Top Climate Scientist on Tornadoes: 'Irresponsible Not to Mention Climate Change'

313
Prononymous, rogue demon hunter4/29/2011 8:25:17 pm PDT

re: #264 Aceofwhat?

good stuff.

i see your post and raise you with

[Link: www.nature.com…]

allow me to paraphrase. actually, paraphrasing is for the birds. i’ll quote.

Much ado about nothing makes people think we’re about nothing.
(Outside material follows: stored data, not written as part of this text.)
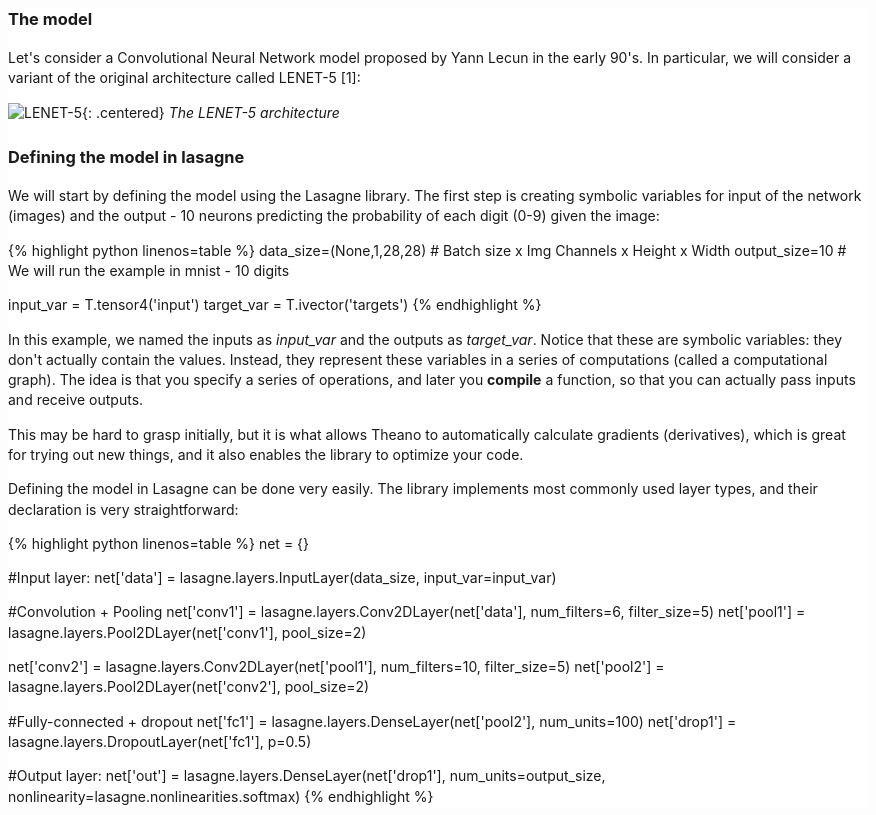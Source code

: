 
<h3>The model</h3>

Let's consider a Convolutional Neural Network model proposed by Yann Lecun in the early 90's. In particular, we will consider a variant of the original architecture called LENET-5 [1]:

![LENET-5]({{site.url}}/assets/lasagne_basics/lenet5.png){: .centered}
*The LENET-5 architecture*

### Defining the model in lasagne

We will start by defining the model using the Lasagne library. The first step is creating symbolic variables for input of the network (images) and the output - 10 neurons predicting the probability of each digit (0-9) given the image: 

{% highlight python linenos=table %}
data_size=(None,1,28,28) # Batch size x Img Channels x Height x Width
output_size=10 # We will run the example in mnist - 10 digits

input_var = T.tensor4('input')
target_var = T.ivector('targets')
{% endhighlight %}

In this example, we named the inputs as *input_var* and the outputs as *target_var*. Notice that these are symbolic variables: they don't actually contain the values. Instead, they represent these variables in a series of computations (called a computational graph). The idea is that you specify a series of operations, and later you **compile** a function, so that you can actually pass inputs and receive outputs. 

This may be hard to grasp initially, but it is what allows Theano to automatically calculate gradients (derivatives), which is great for trying out new things, and it also enables the library to optimize your code.

Defining the model in Lasagne can be done very easily. The library implements most commonly used layer types, and their declaration is very straightforward:

{% highlight python linenos=table %}
net = {}

#Input layer:
net['data'] = lasagne.layers.InputLayer(data_size, input_var=input_var)

#Convolution + Pooling
net['conv1'] = lasagne.layers.Conv2DLayer(net['data'], num_filters=6, filter_size=5)
net['pool1'] = lasagne.layers.Pool2DLayer(net['conv1'], pool_size=2)

net['conv2'] = lasagne.layers.Conv2DLayer(net['pool1'], num_filters=10, filter_size=5)
net['pool2'] = lasagne.layers.Pool2DLayer(net['conv2'], pool_size=2)


#Fully-connected + dropout
net['fc1'] = lasagne.layers.DenseLayer(net['pool2'], num_units=100)
net['drop1'] = lasagne.layers.DropoutLayer(net['fc1'],  p=0.5)

#Output layer:
net['out'] = lasagne.layers.DenseLayer(net['drop1'], num_units=output_size, 
                                       nonlinearity=lasagne.nonlinearities.softmax)
{% endhighlight %}


[dllibraries]: http://deeplearning.net/software_links/
[cudaconvnet]: https://code.google.com/p/cuda-convnet/
[caffe]: http://caffe.berkeleyvision.org/
[torch]: http://torch.ch/
[theano]: https://github.com/Theano/Theano
[lasagne]: http://lasagne.readthedocs.org/
[lasagne_install]: http://lasagne.readthedocs.org/en/latest/user/installation.html
[code]: https://github.com/luizgh/lasagne_basics
[lasagne_zoo]: https://github.com/Lasagne/Recipes/tree/master/modelzoo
I see your nature geoscience and raise you the newer:

nature.com

Whether the characteristics of tropical cyclones have changed or will change in a warming climate — and if so, how — has been the subject of considerable investigation, often with conflicting results. Large amplitude fluctuations in the frequency and intensity of tropical cyclones greatly complicate both the detection of long-term trends and their attribution to rising levels of atmospheric greenhouse gases. Trend detection is further impeded by substantial limitations in the availability and quality of global historical records of tropical cyclones. Therefore, it remains uncertain whether past changes in tropical cyclone activity have exceeded the variability expected from natural causes. However, future projections based on theory and high-resolution dynamical models consistently indicate that greenhouse warming will cause the globally averaged intensity of tropical cyclones to shift towards stronger storms, with intensity increases of 2–11% by 2100. Existing modelling studies also consistently project decreases in the globally averaged frequency of tropical cyclones, by 6–34%. Balanced against this, higher resolution modelling studies typically project substantial increases in the frequency of the most intense cyclones, and increases of the order of 20% in the precipitation rate within 100 km of the storm centre. For all cyclone parameters, projected changes for individual basins show large variations between different modelling studies.

Sorry for my slow responses. I’m getting a bit busy here and might have to dig into this later.